Assignment —
What lines of the data include the string "clear"? Copy them all.

Dataset excerpts —
···

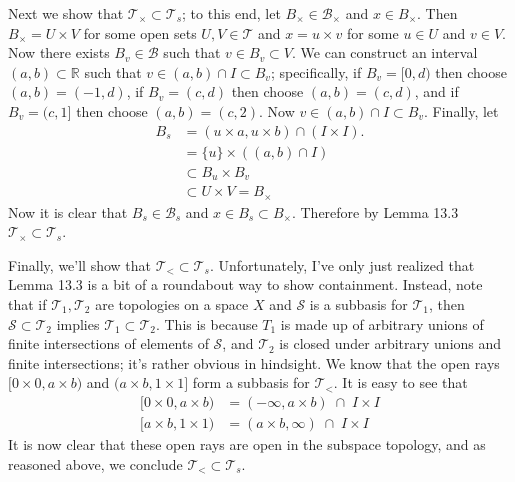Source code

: \documentclass[11pt]{article}
\begin{document}
\begin{solution}
  Next we show that $\mathcal{T}_\times \subset \mathcal{T}_s$; to this end, let
  $B_\times \in \mathcal{B}_\times$ and $x \in B_\times$. Then $B_\times = U \times V$ for some open
  sets $U, V \in \mathcal{T}$ and $x = u \times v$ for some $u \in U$ and $v \in
  V$. Now there exists $B_v \in \mathcal{B}$ such that $v \in B_v \subset V$. We
  can construct an interval $(a,b) \subset \mathbb{R}$ such that $v \in (a,
  b) \cap I \subset B_v$; specifically, if $B_v = [0, d)$ then choose
  $(a, b) = (-1, d)$, if $B_v = (c, d)$ then choose $(a, b) = (c, d)$, and if
  $B_v = (c, 1]$ then choose $(a, b) = (c, 2)$. Now $v \in (a, b) \cap I
  \subset B_v$. Finally, let
  \begin{align*}
    B_s &= (u \times a, u \times b) \cap (I \times I).\\
        &= \{u\} \times ((a, b) \cap I) \\
        &\subset B_u \times B_v \\
        &\subset U \times V = B_\times
  \end{align*}
  Now it is clear that $B_s \in \mathcal{B}_s$ and $x \in B_s \subset B_\times$.
  Therefore by Lemma 13.3 $\mathcal{T}_\times \subset \mathcal{T}_s$.

  Finally, we'll show that $\mathcal{T}_< \subset \mathcal{T}_s$. Unfortunately, I've only just
  realized that Lemma 13.3 is a bit of a roundabout way to show containment.
  Instead, note that if $\mathcal{T}_1, \mathcal{T}_2$ are topologies on a space
  $X$ and $\mathcal{S}$ is a subbasis for $\mathcal{T}_1$, then $\mathcal{S}
  \subset \mathcal{T}_2$ implies $\mathcal{T}_1 \subset \mathcal{T}_2$. This is
  because $T_1$ is made up of arbitrary unions of finite intersections of
  elements of $\mathcal{S}$, and $\mathcal{T}_2$ is closed under arbitrary
  unions and finite intersections; it's rather obvious in hindsight. We know
  that the open rays $[0 \times
  0, a \times b)$ and $(a \times b, 1 \times 1]$ form a subbasis for
  $\mathcal{T}_<$. It is easy to see that
  \begin{align*}
    [0 \times 0, a \times b) &= (-\infty, a \times b) \;\cap\; I \times I \\
    [a \times b, 1 \times 1) &= (a \times b, \infty) \;\cap\; I \times I
  \end{align*}
  It is now clear that these open rays are open in the subspace topology, and
  as reasoned above, we conclude $\mathcal{T}_< \subset \mathcal{T}_s$.

\end{solution}
\end{document}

···

Solution to this problem —
  Now it is clear that $B_s \in \mathcal{B}_s$ and $x \in B_s \subset B_\times$.
  It is now clear that these open rays are open in the subspace topology, and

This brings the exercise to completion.